(What you should do)
All records are to be reproduced verbatim, with images omitted.

(Record extracts)
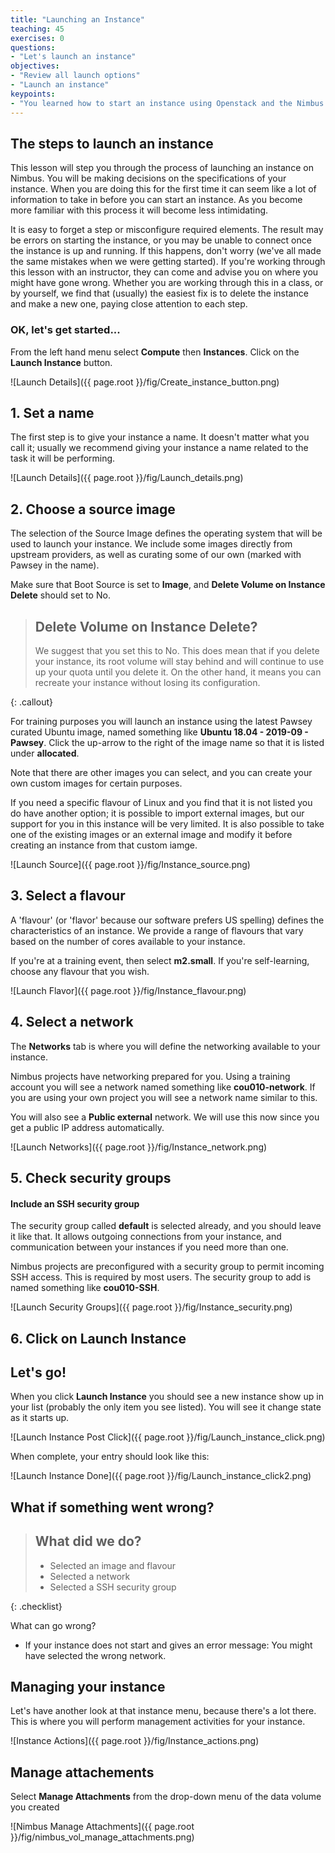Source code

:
 ```yaml
---
title: "Launching an Instance"
teaching: 45
exercises: 0
questions:
- "Let's launch an instance"
objectives:
- "Review all launch options"
- "Launch an instance"
keypoints:
- "You learned how to start an instance using Openstack and the Nimbus Cloud."
---
```


## The steps to launch an instance

This lesson will step you through the process of launching an instance on Nimbus.  You will be making decisions on the specifications of your instance.  When you are doing this for the first time it can seem like a lot of information to take in before you can start an instance. As you become more familiar with this process it will become less intimidating.

It is easy to forget a step or misconfigure required elements.  The result may be errors on starting the instance, or you may be unable to connect once the instance is up and running.  If this happens, don't worry (we've all made the same mistakes when we were getting started).  If you're working through this lesson with an instructor, they can come and advise you on where you might have gone wrong.  Whether you are working through this in a class, or by yourself, we find that (usually) the easiest fix is to delete the instance and make a new one, paying close attention to each step.

### OK, let's get started...

From the left hand menu select **Compute** then **Instances**.  Click on the **Launch Instance** button.

![Launch Details]({{ page.root }}/fig/Create_instance_button.png)


## 1. Set a name

The first step is to give your instance a name.  It doesn't matter what you call it; usually we recommend giving your instance a name related to the task it will be performing.

![Launch Details]({{ page.root }}/fig/Launch_details.png)


## 2. Choose a source image

The selection of the Source Image defines the operating system that will be used to launch your instance.  We include some images directly from upstream providers, as well as curating some of our own (marked with Pawsey in the name).

Make sure that Boot Source is set to **Image**, and **Delete Volume on Instance Delete** should set to No.

> ## Delete Volume on Instance Delete?
>
> We suggest that you set this to No.  This does mean that if you delete your instance, its root volume will stay behind and will continue to use up your quota until you delete it.  On the other hand, it means you can recreate your instance without losing its configuration.
>
{: .callout}

For training purposes you will launch an instance using the latest Pawsey curated Ubuntu image, named something like **Ubuntu 18.04 - 2019-09 - Pawsey**.  Click the up-arrow to the right of the image name so that it is listed under **allocated**.

Note that there are other images you can select, and you can create your own custom images for certain purposes.

If you need a specific flavour of Linux and you find that it is not listed you do have another option; it is possible to import external images, but our support for you in this instance will be very limited.  It is also possible to take one of the existing images or an external image and modify it before creating an instance from that custom iamge.

![Launch Source]({{ page.root }}/fig/Instance_source.png)


## 3. Select a flavour

A 'flavour' (or 'flavor' because our software prefers US spelling) defines the characteristics of an instance.  We provide a range of flavours that vary based on the number of cores available to your instance.

If you're at a training event, then select __m2.small__.  If you're self-learning, choose any flavour that you wish.



![Launch Flavor]({{ page.root }}/fig/Instance_flavour.png)


## 4. Select a network

The **Networks** tab is where you will define the networking available to your instance.

Nimbus projects have networking prepared for you.  Using a training account you will see a network named something like __cou010-network__.  If you are using your own project you will see a network name similar to this.

You will also see a __Public external__ network.  We will use this now since you get a public IP address automatically.

![Launch Networks]({{ page.root }}/fig/Instance_network.png)


## 5. Check security groups
#### Include an SSH security group
The security group called __default__ is selected already, and you should leave it like that.  It allows outgoing connections from your instance, and communication between your instances if you need more than one.  

Nimbus projects are preconfigured with a security group to permit incoming SSH access.  This is required by most users.  The security group to add is named something like __cou010-SSH__.

![Launch Security Groups]({{ page.root }}/fig/Instance_security.png)


## 6. Click on **Launch Instance**

## Let's go!

When you click __Launch Instance__ you should see a new instance show up in your list (probably the only item you see listed).  You will see it change state as it starts up.

![Launch Instance Post Click]({{ page.root }}/fig/Launch_instance_click.png)


When complete, your entry should look like this:

![Launch Instance Done]({{ page.root }}/fig/Launch_instance_click2.png)


## What if something went wrong?

> ## What did we do?
>
> - Selected an image and flavour
> - Selected a network
> - Selected a SSH security group
>
{: .checklist}

What can go wrong?
- If your instance does not start and gives an error message:  You might have selected the wrong network.


## Managing your instance

Let's have another look at that instance menu, because there's a lot there.  This is where you will perform management activities for your instance.

![Instance Actions]({{ page.root }}/fig/Instance_actions.png)

## Manage attachements

Select **Manage Attachments** from the drop-down menu of the data volume you created

![Nimbus Manage Attachments]({{ page.root }}/fig/nimbus_vol_manage_attachments.png)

(Answer below)
Source code

:
 ```yaml
---
title: "Launching an Instance"
teaching: 45
exercises: 0
questions:
- "Let's launch an instance"
objectives:
- "Review all launch options"
- "Launch an instance"
keypoints:
- "You learned how to start an instance using Openstack and the Nimbus Cloud."
---
```


## The steps to launch an instance

This lesson will step you through the process of launching an instance on Nimbus.  You will be making decisions on the specifications of your instance.  When you are doing this for the first time it can seem like a lot of information to take in before you can start an instance. As you become more familiar with this process it will become less intimidating.

It is easy to forget a step or misconfigure required elements.  The result may be errors on starting the instance, or you may be unable to connect once the instance is up and running.  If this happens, don't worry (we've all made the same mistakes when we were getting started).  If you're working through this lesson with an instructor, they can come and advise you on where you might have gone wrong.  Whether you are working through this in a class, or by yourself, we find that (usually) the easiest fix is to delete the instance and make a new one, paying close attention to each step.

### OK, let's get started...

From the left hand menu select **Compute** then **Instances**.  Click on the **Launch Instance** button.

![Launch Details]({{ page.root }}/fig/Create_instance_button.png)


## 1. Set a name

The first step is to give your instance a name.  It doesn't matter what you call it; usually we recommend giving your instance a name related to the task it will be performing.

![Launch Details]({{ page.root }}/fig/Launch_details.png)


## 2. Choose a source image

The selection of the Source Image defines the operating system that will be used to launch your instance.  We include some images directly from upstream providers, as well as curating some of our own (marked with Pawsey in the name).

Make sure that Boot Source is set to **Image**, and **Delete Volume on Instance Delete** should set to No.

> ## Delete Volume on Instance Delete?
>
> We suggest that you set this to No.  This does mean that if you delete your instance, its root volume will stay behind and will continue to use up your quota until you delete it.  On the other hand, it means you can recreate your instance without losing its configuration.
>
{: .callout}

For training purposes you will launch an instance using the latest Pawsey curated Ubuntu image, named something like **Ubuntu 18.04 - 2019-09 - Pawsey**.  Click the up-arrow to the right of the image name so that it is listed under **allocated**.

Note that there are other images you can select, and you can create your own custom images for certain purposes.

If you need a specific flavour of Linux and you find that it is not listed you do have another option; it is possible to import external images, but our support for you in this instance will be very limited.  It is also possible to take one of the existing images or an external image and modify it before creating an instance from that custom iamge.

![Launch Source]({{ page.root }}/fig/Instance_source.png)


## 3. Select a flavour

A 'flavour' (or 'flavor' because our software prefers US spelling) defines the characteristics of an instance.  We provide a range of flavours that vary based on the number of cores available to your instance.

If you're at a training event, then select __m2.small__.  If you're self-learning, choose any flavour that you wish.



![Launch Flavor]({{ page.root }}/fig/Instance_flavour.png)


## 4. Select a network

The **Networks** tab is where you will define the networking available to your instance.

Nimbus projects have networking prepared for you.  Using a training account you will see a network named something like __cou010-network__.  If you are using your own project you will see a network name similar to this.

You will also see a __Public external__ network.  We will use this now since you get a public IP address automatically.

![Launch Networks]({{ page.root }}/fig/Instance_network.png)


## 5. Check security groups
#### Include an SSH security group
The security group called __default__ is selected already, and you should leave it like that.  It allows outgoing connections from your instance, and communication between your instances if you need more than one.  

Nimbus projects are preconfigured with a security group to permit incoming SSH access.  This is required by most users.  The security group to add is named something like __cou010-SSH__.

![Launch Security Groups]({{ page.root }}/fig/Instance_security.png)


## 6. Click on **Launch Instance**

## Let's go!

When you click __Launch Instance__ you should see a new instance show up in your list (probably the only item you see listed).  You will see it change state as it starts up.

![Launch Instance Post Click]({{ page.root }}/fig/Launch_instance_click.png)


When complete, your entry should look like this:

![Launch Instance Done]({{ page.root }}/fig/Launch_instance_click2.png)


## What if something went wrong?

> ## What did we do?
>
> - Selected an image and flavour
> - Selected a network
> - Selected a SSH security group
>
{: .checklist}

What can go wrong?
- If your instance does not start and gives an error message:  You might have selected the wrong network.


## Managing your instance

Let's have another look at that instance menu, because there's a lot there.  This is where you will perform management activities for your instance.

![Instance Actions]({{ page.root }}/fig/Instance_actions.png)

## Manage attachements

Select **Manage Attachments** from the drop-down menu of the data volume you created

![Nimbus Manage Attachments]({{ page.root }}/fig/nimbus_vol_manage_attachments.png)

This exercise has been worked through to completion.